§ What is required
Check each line of the entries below for the word "hyperlink", and copy out the ones that have it.

§ Listed entries

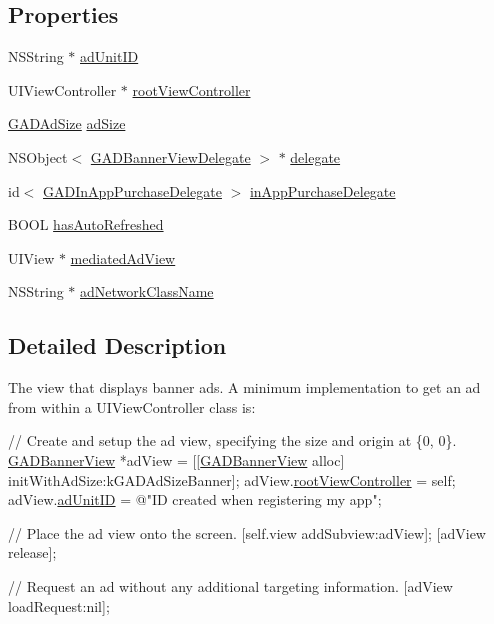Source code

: \subsection*{Properties}
\begin{DoxyCompactItemize}
\item 
N\+S\+String $\ast$ \hyperlink{interfaceGADBannerView_aef7fb22ba623052ded92a496718b4a37}{ad\+Unit\+ID}
\item 
U\+I\+View\+Controller $\ast$ \hyperlink{interfaceGADBannerView_a6ee3d304435bd03ab011c4e08359563c}{root\+View\+Controller}
\item 
\hyperlink{structGADAdSize}{G\+A\+D\+Ad\+Size} \hyperlink{interfaceGADBannerView_afb0c778e6fa6584f63b7c1d06a4f96fa}{ad\+Size}
\item 
N\+S\+Object$<$ \hyperlink{protocolGADBannerViewDelegate-p}{G\+A\+D\+Banner\+View\+Delegate} $>$ $\ast$ \hyperlink{interfaceGADBannerView_a7e52a5109dc6d9936303c73a74ce4e5a}{delegate}
\item 
id$<$ \hyperlink{protocolGADInAppPurchaseDelegate-p}{G\+A\+D\+In\+App\+Purchase\+Delegate} $>$ \hyperlink{interfaceGADBannerView_a3570b23f24955977ad690b01bdb3279b}{in\+App\+Purchase\+Delegate}
\item 
B\+O\+OL \hyperlink{interfaceGADBannerView_a3f3b070d051daa56c1d60709ee5eeaab}{has\+Auto\+Refreshed}
\item 
U\+I\+View $\ast$ \hyperlink{interfaceGADBannerView_a239f588da48d1fe9e12eeff079ab6700}{mediated\+Ad\+View}
\item 
N\+S\+String $\ast$ \hyperlink{interfaceGADBannerView_ac3832b1fd7640885f26c780cd1f8c977}{ad\+Network\+Class\+Name}
\end{DoxyCompactItemize}


\subsection{Detailed Description}
The view that displays banner ads. A minimum implementation to get an ad from within a U\+I\+View\+Controller class is\+:


\begin{DoxyCode}
\textcolor{comment}{// Create and setup the ad view, specifying the size and origin at \{0, 0\}.}
\hyperlink{interfaceGADBannerView}{GADBannerView} *adView = [[\hyperlink{interfaceGADBannerView}{GADBannerView} alloc] initWithAdSize:kGADAdSizeBanner];
adView.\hyperlink{interfaceGADBannerView_a6ee3d304435bd03ab011c4e08359563c}{rootViewController} = \textcolor{keyword}{self};
adView.\hyperlink{interfaceGADBannerView_aef7fb22ba623052ded92a496718b4a37}{adUnitID} = \textcolor{stringliteral}{@"ID created when registering my app"};

\textcolor{comment}{// Place the ad view onto the screen.}
[\textcolor{keyword}{self}.view addSubview:adView];
[adView release];

\textcolor{comment}{// Request an ad without any additional targeting information.}
[adView loadRequest:nil];
\end{DoxyCode}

§ Response to this task
N\+S\+String $\ast$ \hyperlink{interfaceGADBannerView_aef7fb22ba623052ded92a496718b4a37}{ad\+Unit\+ID}
U\+I\+View\+Controller $\ast$ \hyperlink{interfaceGADBannerView_a6ee3d304435bd03ab011c4e08359563c}{root\+View\+Controller}
\hyperlink{structGADAdSize}{G\+A\+D\+Ad\+Size} \hyperlink{interfaceGADBannerView_afb0c778e6fa6584f63b7c1d06a4f96fa}{ad\+Size}
N\+S\+Object$<$ \hyperlink{protocolGADBannerViewDelegate-p}{G\+A\+D\+Banner\+View\+Delegate} $>$ $\ast$ \hyperlink{interfaceGADBannerView_a7e52a5109dc6d9936303c73a74ce4e5a}{delegate}
id$<$ \hyperlink{protocolGADInAppPurchaseDelegate-p}{G\+A\+D\+In\+App\+Purchase\+Delegate} $>$ \hyperlink{interfaceGADBannerView_a3570b23f24955977ad690b01bdb3279b}{in\+App\+Purchase\+Delegate}
B\+O\+OL \hyperlink{interfaceGADBannerView_a3f3b070d051daa56c1d60709ee5eeaab}{has\+Auto\+Refreshed}
U\+I\+View $\ast$ \hyperlink{interfaceGADBannerView_a239f588da48d1fe9e12eeff079ab6700}{mediated\+Ad\+View}
N\+S\+String $\ast$ \hyperlink{interfaceGADBannerView_ac3832b1fd7640885f26c780cd1f8c977}{ad\+Network\+Class\+Name}
\hyperlink{interfaceGADBannerView}{GADBannerView} *adView = [[\hyperlink{interfaceGADBannerView}{GADBannerView} alloc] initWithAdSize:kGADAdSizeBanner];
adView.\hyperlink{interfaceGADBannerView_a6ee3d304435bd03ab011c4e08359563c}{rootViewController} = \textcolor{keyword}{self};
adView.\hyperlink{interfaceGADBannerView_aef7fb22ba623052ded92a496718b4a37}{adUnitID} = \textcolor{stringliteral}{@"ID created when registering my app"};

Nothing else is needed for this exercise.